• **Exercise**: Search the data below for "middlemen" and report how many lines contain it, with no other text.

══════════

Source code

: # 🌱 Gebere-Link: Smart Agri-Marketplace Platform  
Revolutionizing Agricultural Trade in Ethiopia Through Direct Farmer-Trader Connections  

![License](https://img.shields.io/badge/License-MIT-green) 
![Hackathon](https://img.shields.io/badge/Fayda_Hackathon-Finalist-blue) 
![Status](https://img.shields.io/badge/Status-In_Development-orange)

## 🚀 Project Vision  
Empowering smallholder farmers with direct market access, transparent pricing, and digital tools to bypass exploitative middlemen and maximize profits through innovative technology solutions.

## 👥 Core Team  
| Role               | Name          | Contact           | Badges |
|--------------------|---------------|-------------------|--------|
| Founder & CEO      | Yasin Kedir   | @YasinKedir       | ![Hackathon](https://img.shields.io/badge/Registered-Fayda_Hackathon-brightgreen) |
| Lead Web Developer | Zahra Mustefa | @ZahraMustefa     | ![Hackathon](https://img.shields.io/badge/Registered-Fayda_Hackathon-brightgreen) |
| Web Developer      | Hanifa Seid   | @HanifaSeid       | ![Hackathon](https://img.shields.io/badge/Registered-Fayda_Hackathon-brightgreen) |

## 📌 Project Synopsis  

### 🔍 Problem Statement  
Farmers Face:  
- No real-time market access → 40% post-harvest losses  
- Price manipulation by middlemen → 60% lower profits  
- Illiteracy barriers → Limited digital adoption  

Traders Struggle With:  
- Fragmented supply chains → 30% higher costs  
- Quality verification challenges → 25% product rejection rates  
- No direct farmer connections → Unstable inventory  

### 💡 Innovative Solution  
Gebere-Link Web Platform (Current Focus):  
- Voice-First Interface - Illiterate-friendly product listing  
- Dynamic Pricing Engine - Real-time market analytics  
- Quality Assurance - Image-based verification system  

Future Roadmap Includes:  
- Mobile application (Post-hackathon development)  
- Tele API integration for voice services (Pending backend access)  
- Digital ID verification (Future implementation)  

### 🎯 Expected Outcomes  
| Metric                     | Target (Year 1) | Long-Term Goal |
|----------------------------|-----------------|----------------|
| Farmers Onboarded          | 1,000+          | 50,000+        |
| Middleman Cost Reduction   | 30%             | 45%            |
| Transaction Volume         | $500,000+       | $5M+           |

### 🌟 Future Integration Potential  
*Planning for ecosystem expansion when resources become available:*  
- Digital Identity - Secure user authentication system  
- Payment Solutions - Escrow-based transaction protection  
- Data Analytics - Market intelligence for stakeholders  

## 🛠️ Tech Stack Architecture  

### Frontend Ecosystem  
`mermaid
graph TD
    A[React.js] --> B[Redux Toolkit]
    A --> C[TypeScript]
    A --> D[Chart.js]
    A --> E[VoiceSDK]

══════════

• **Written answer**: 2